Restate the records below word for word, leaving nothing out.

Source texts of formatted documents
▼▼▼

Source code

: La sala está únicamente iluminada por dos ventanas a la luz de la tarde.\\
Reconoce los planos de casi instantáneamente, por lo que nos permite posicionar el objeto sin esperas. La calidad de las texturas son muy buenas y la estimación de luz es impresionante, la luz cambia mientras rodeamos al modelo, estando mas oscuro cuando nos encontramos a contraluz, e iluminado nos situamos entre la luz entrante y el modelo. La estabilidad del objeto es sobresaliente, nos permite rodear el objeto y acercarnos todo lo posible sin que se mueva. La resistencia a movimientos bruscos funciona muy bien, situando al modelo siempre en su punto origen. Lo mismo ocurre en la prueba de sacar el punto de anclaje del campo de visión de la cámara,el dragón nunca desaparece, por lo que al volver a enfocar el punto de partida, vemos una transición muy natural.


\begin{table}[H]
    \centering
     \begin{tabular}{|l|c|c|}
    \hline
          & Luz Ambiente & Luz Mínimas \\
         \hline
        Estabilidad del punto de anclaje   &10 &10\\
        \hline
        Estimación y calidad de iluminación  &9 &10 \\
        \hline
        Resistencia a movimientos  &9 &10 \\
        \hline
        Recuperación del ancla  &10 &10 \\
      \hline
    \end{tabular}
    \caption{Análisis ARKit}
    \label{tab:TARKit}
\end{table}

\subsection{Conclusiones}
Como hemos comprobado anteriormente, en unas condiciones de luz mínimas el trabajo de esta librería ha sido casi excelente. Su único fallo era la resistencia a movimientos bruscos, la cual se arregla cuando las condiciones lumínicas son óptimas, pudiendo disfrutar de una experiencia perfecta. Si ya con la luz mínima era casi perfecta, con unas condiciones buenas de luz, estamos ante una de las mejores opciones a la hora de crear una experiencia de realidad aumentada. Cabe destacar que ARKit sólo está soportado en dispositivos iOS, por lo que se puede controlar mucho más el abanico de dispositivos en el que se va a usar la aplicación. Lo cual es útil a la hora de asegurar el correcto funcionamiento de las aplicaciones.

▲▲▲

▸ **EXERCISE RESULT**
Source code

: La sala está únicamente iluminada por dos ventanas a la luz de la tarde.\\
Reconoce los planos de casi instantáneamente, por lo que nos permite posicionar el objeto sin esperas. La calidad de las texturas son muy buenas y la estimación de luz es impresionante, la luz cambia mientras rodeamos al modelo, estando mas oscuro cuando nos encontramos a contraluz, e iluminado nos situamos entre la luz entrante y el modelo. La estabilidad del objeto es sobresaliente, nos permite rodear el objeto y acercarnos todo lo posible sin que se mueva. La resistencia a movimientos bruscos funciona muy bien, situando al modelo siempre en su punto origen. Lo mismo ocurre en la prueba de sacar el punto de anclaje del campo de visión de la cámara,el dragón nunca desaparece, por lo que al volver a enfocar el punto de partida, vemos una transición muy natural.


\begin{table}[H]
    \centering
     \begin{tabular}{|l|c|c|}
    \hline
          & Luz Ambiente & Luz Mínimas \\
         \hline
        Estabilidad del punto de anclaje   &10 &10\\
        \hline
        Estimación y calidad de iluminación  &9 &10 \\
        \hline
        Resistencia a movimientos  &9 &10 \\
        \hline
        Recuperación del ancla  &10 &10 \\
      \hline
    \end{tabular}
    \caption{Análisis ARKit}
    \label{tab:TARKit}
\end{table}

\subsection{Conclusiones}
Como hemos comprobado anteriormente, en unas condiciones de luz mínimas el trabajo de esta librería ha sido casi excelente. Su único fallo era la resistencia a movimientos bruscos, la cual se arregla cuando las condiciones lumínicas son óptimas, pudiendo disfrutar de una experiencia perfecta. Si ya con la luz mínima era casi perfecta, con unas condiciones buenas de luz, estamos ante una de las mejores opciones a la hora de crear una experiencia de realidad aumentada. Cabe destacar que ARKit sólo está soportado en dispositivos iOS, por lo que se puede controlar mucho más el abanico de dispositivos en el que se va a usar la aplicación. Lo cual es útil a la hora de asegurar el correcto funcionamiento de las aplicaciones.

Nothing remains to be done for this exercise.